| Konu: | Aydın Milletvekili Süleyman Bülbül'ün 105 sıra sayılı Kanun Teklifi'nin 1'inci maddesiyle ilgili önerge üzerinde yaptığı konuşmasındaki bazı ifadelerine ilişkin açıklaması |
| Yasama Yılı: | 3 |
| Birleşim: | 5 |
| Tarih: | 10.10.2019 |
BÜLENT TURAN (Çanakkale) - Sayın Başkan, değerli hatibi dikkatle izledim. Bakınız, çok önemli bir kanunun ilk maddesini görüşüyoruz ve ilk önergeyi görüştük. Ben bir daha dille ilgili, üslupla ilgili hassasiyeti ifade etmek istiyorum. Konu avukatlarımız, pasaport vesaire. Israrla "tek adam rejimi" tarzı ithamların doğru olmadığı kanaatindeyim Sayın Başkan. Kaldı ki bu kanunu tüm partilere götürerek, oradaki komisyonda beraber paslaşarak, ana Komisyonda bir araya gelerek beraber tartışıp konuştuk. Biz bunu hak etmiyoruz Sayın Başkan. O yüzden ilk maddede böyle bir kapı açarsak sonraki süreçte çok keyifli, başarılı bir toplantı olmaz diye düşünüyorum. O yüzden başta sayın hatip olmak üzere tüm konuşmacıları daha dikkatli olmaya davet ediyorum.

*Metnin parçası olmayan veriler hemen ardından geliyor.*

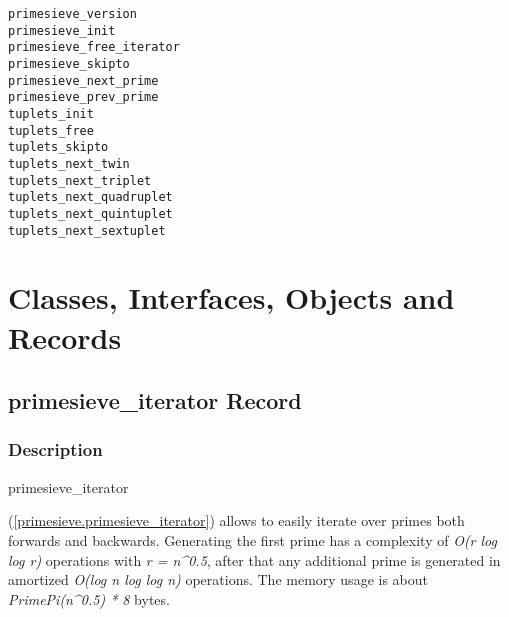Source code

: \documentclass{report}
\newif\ifpdf
\begin{document}
\begin{description}
\item[\texttt{primesieve{\_}version}]
\item[\texttt{primesieve{\_}init}]
\item[\texttt{primesieve{\_}free{\_}iterator}]
\item[\texttt{primesieve{\_}skipto}]
\item[\texttt{primesieve{\_}next{\_}prime}]
\item[\texttt{primesieve{\_}prev{\_}prime}]
\item[\texttt{tuplets{\_}init}]
\item[\texttt{tuplets{\_}free}]
\item[\texttt{tuplets{\_}skipto}]
\item[\texttt{tuplets{\_}next{\_}twin}]
\item[\texttt{tuplets{\_}next{\_}triplet}]
\item[\texttt{tuplets{\_}next{\_}quadruplet}]
\item[\texttt{tuplets{\_}next{\_}quintuplet}]
\item[\texttt{tuplets{\_}next{\_}sextuplet}]
\end{description}
\section{Classes, Interfaces, Objects and Records}
\ifpdf
\subsection*{\large{\textbf{primesieve{\_}iterator Record}}\normalsize\hspace{1ex}\hrulefill}
\else
\subsection*{primesieve{\_}iterator Record}
\fi
\label{primesieve.primesieve_iterator}
\subsubsection*{\large{\textbf{Description}}\normalsize\hspace{1ex}\hfill}
\begin{ttfamily}primesieve{\_}iterator\end{ttfamily}(\ref{primesieve.primesieve_iterator}) allows to easily iterate over primes both forwards and backwards. Generating the first prime has a complexity of \textit{O(r log log r)} operations with \textit{r = n{\^{}}0.5}, after that any additional prime is generated in amortized \textit{O(log n log log n)} operations. The memory usage is about \textit{PrimePi(n{\^{}}0.5) * 8} bytes.
\end{document}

Ayrıca Sayın Başkan, pasaport meselesi sadece bizim karar vereceğimiz bir mesele değil. Pasaportun uluslararası bir hesabı var, kriteri var, ölçüsü var, nüfusa oranla sayısı var, kotası var.
(Mikrofon otomatik cihaz tarafından kapatıldı)
BAŞKAN - Buyurun.
BÜLENT TURAN (Çanakkale) - Herkese pasaport vermeyi biz de isteriz ama arkadaşlarımızın söylediği gibi sayının fazlalaşması hâlinde bir başka tartışma gündeme gelecek AB kriterlerine göre. O yüzden pasaportun sayısı nüfusa orantılı bir işlemdir "Ben istedim, oldu." tarzı bir işlem değildir. Kaldı ki avukatlarımıza on beş yıllık kriter konulması diğer memurların kendi derecelendirilmelerine göre bir rakamdır. Yani diğer memurlarımızın da o safhaya gelmesi on beş, on sekiz yıla tekabül ediyor, benzer bir yaklaşımdır. Böyle rastgele bir karar değildir. O yüzden daha hassas bir dile davet ediyorum tekrar Sayın Başkanım.